Algorithms, Algorithms, Algorithms

Olivier HindsOlivier Hinds
11 min read

About My Blog

I have decided to start a blog, in order to improve both my writing skills, and my ability to research topics I enjoy and share my learning experiences with the world. I have chosen to write blogs quarterly, however, I may include some special releases when I have some extra time. If you have any feedback or advice, please reach out via email. Enjoy!

The JPEG Algorithm

JPEG (Joint Photographic Experts Group) is one of the oldest image compression standards of all time. It is a method of lossy compression that takes an image and reduces its file size by removing parts of the image that we “do not see” as well. This process takes away a lot of unnecessary information, that we would not perceive anyways. The reason I wanted to take a look at the JPEG algorithm is because of all the inner workings.

The JPEG Logo

How JPEG Works

As previously mentioned, the JPEG algorithm is very complex and has many parts. Here is a breakdown of the parts, and what they do. I will go into more detail further on.

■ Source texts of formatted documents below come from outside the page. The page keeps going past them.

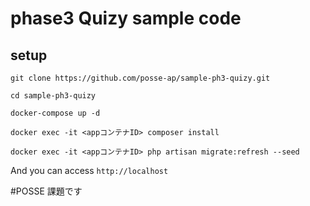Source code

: # phase3 Quizy sample code

## setup

`git clone https://github.com/posse-ap/sample-ph3-quizy.git`

`cd sample-ph3-quizy`

`docker-compose up -d`

`docker exec -it <appコンテナID> composer install`

`docker exec -it <appコンテナID> php artisan migrate:refresh --seed`

And you can access `http://localhost`

#POSSE 課題です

  1. Colour Space Transformation

  2. Downsampling

  3. Block Splitting

  4. Discrete Cosine Transform

  5. Quantisation

  6. Entropy coding

So, what do these mean exactly?

Colour Space Transformation

As you will probably know, almost all images online are stored with the RGB colour space, meaning each pixel has a Red, Green, and Blue component. These values are from 0 --> 255, meaning they use 8 bits to store each component value. The JPEG algorithm takes advantage of human’s perception of luminance and chrominance and therefore requires the Y'CbCr colour space.

Note: There are plenty of colour spaces out there, Y'CbCr just happens to be the digital representation of YUV (Analogue; often used in video formats). There are other, potentially better colour spaces like YCoCg which are faster computationally and lossless (in conversion).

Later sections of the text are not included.